◆ Excerpted records ◆

<<<<

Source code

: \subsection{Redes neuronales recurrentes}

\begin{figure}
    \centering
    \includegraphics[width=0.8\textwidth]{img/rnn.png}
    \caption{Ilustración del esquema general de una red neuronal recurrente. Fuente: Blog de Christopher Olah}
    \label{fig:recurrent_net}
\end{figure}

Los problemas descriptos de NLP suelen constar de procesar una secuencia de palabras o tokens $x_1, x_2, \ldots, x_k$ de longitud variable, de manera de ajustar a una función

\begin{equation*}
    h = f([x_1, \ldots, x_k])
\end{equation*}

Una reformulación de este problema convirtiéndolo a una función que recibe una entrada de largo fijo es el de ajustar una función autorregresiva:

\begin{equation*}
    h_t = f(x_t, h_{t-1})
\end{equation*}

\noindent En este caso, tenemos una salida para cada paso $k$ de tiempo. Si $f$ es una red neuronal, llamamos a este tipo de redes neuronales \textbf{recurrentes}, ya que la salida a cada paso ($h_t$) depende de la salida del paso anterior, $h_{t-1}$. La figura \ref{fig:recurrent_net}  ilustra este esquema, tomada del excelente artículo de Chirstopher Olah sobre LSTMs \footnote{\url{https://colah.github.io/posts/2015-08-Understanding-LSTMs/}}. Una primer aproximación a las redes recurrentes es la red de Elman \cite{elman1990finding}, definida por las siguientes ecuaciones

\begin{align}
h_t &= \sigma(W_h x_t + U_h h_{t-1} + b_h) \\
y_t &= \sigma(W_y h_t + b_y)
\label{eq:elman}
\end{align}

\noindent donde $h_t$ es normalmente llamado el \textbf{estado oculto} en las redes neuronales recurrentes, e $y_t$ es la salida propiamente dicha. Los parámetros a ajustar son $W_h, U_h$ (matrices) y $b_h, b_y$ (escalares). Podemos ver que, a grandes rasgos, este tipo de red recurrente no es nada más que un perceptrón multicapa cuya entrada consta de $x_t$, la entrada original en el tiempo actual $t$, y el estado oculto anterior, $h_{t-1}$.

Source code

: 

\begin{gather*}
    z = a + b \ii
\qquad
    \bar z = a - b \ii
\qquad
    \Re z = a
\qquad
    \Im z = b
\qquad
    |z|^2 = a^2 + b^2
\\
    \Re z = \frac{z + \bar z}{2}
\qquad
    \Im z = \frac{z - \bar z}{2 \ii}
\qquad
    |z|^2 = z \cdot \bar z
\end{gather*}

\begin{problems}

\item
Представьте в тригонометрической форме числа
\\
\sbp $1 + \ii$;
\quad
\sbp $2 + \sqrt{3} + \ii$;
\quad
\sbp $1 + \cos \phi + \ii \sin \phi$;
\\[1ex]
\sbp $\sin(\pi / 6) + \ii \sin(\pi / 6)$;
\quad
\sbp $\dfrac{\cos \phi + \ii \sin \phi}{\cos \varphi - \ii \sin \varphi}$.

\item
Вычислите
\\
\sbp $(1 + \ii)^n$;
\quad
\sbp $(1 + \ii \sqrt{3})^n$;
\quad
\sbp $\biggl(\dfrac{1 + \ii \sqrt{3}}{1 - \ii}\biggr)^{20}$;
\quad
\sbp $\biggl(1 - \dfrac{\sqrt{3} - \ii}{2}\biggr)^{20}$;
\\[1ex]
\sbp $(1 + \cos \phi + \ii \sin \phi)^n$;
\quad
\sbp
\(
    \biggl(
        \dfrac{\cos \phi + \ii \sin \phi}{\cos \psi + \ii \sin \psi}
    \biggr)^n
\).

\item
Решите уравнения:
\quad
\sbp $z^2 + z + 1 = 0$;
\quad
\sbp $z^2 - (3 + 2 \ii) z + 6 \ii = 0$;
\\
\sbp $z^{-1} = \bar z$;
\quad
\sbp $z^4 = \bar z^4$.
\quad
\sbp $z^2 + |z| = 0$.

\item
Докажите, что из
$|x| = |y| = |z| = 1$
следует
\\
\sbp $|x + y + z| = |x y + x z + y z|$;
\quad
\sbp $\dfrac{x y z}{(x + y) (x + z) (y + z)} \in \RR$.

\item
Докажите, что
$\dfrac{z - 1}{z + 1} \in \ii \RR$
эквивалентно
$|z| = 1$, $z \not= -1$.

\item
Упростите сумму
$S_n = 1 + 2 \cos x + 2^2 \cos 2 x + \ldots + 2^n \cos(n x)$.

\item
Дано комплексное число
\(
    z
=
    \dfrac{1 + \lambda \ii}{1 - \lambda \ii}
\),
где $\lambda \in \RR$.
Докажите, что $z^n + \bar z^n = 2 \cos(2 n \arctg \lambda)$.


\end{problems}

>>>>
<<<<

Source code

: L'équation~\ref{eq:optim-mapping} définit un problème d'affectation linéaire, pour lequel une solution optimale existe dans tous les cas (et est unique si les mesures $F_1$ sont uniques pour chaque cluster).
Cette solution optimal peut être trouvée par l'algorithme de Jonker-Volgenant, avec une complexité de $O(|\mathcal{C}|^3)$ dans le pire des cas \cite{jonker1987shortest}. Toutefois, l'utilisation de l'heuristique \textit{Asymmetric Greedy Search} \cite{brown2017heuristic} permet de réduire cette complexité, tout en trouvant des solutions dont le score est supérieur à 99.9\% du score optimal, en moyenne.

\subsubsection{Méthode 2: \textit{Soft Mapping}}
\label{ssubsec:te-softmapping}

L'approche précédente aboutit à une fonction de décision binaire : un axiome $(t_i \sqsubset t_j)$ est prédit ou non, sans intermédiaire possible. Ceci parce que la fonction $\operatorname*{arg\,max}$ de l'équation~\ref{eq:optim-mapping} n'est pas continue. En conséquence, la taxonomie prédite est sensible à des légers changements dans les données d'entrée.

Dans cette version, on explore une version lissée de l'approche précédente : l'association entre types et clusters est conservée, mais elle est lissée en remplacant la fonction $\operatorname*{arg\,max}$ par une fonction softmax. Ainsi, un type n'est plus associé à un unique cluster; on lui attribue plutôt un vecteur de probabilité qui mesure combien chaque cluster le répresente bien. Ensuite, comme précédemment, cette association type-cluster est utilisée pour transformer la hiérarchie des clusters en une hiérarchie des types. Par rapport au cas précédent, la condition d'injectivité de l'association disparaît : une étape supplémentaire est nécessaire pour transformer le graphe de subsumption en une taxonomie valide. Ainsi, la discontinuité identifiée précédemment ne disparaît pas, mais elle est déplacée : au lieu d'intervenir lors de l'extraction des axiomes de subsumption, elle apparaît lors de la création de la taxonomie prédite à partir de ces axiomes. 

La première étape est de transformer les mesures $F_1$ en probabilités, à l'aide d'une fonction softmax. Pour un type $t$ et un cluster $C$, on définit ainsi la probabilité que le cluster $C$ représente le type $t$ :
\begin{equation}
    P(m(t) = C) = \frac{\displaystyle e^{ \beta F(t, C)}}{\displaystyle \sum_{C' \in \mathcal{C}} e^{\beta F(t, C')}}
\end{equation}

>>>>
<<<<

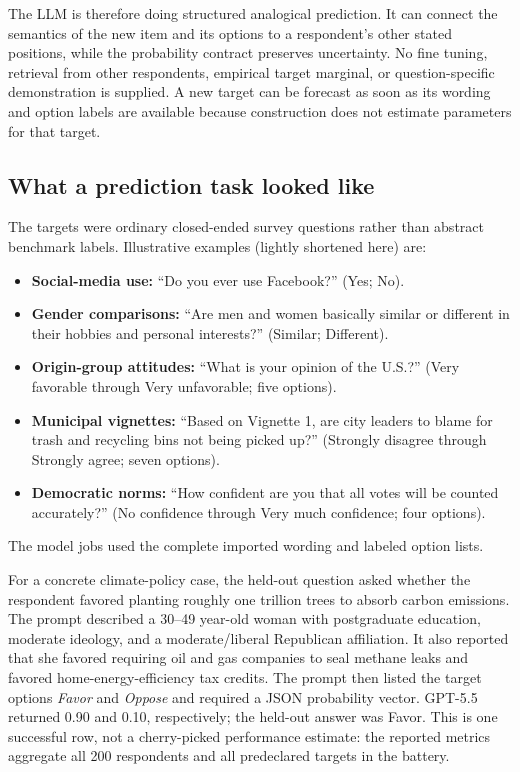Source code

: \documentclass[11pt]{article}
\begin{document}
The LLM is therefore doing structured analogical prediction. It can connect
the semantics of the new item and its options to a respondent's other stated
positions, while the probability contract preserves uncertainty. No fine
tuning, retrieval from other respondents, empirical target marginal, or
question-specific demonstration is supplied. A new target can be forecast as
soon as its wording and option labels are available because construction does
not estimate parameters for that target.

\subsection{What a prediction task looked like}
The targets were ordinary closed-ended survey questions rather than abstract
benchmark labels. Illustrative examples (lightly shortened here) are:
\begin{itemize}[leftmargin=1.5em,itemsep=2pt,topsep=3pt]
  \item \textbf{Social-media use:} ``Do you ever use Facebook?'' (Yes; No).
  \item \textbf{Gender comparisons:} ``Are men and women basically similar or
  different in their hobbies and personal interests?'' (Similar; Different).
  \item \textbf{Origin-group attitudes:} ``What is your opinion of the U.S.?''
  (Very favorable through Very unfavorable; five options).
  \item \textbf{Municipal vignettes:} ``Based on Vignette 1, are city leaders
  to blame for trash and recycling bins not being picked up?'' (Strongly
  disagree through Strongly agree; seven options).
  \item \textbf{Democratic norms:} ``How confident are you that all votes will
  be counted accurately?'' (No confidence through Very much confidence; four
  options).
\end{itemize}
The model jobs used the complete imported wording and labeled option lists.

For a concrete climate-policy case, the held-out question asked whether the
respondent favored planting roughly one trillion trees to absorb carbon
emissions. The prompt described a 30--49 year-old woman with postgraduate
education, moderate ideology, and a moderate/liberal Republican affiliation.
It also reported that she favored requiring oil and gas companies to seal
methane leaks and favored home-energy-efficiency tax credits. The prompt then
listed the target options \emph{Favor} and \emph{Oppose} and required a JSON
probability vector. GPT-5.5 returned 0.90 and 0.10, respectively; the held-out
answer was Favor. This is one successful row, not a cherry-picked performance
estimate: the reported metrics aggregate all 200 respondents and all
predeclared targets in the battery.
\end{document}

>>>>

◆ Problem ◆
Go through the entries above and count the lines containing the word "probability"; give only that count.

◆ Output ◆
2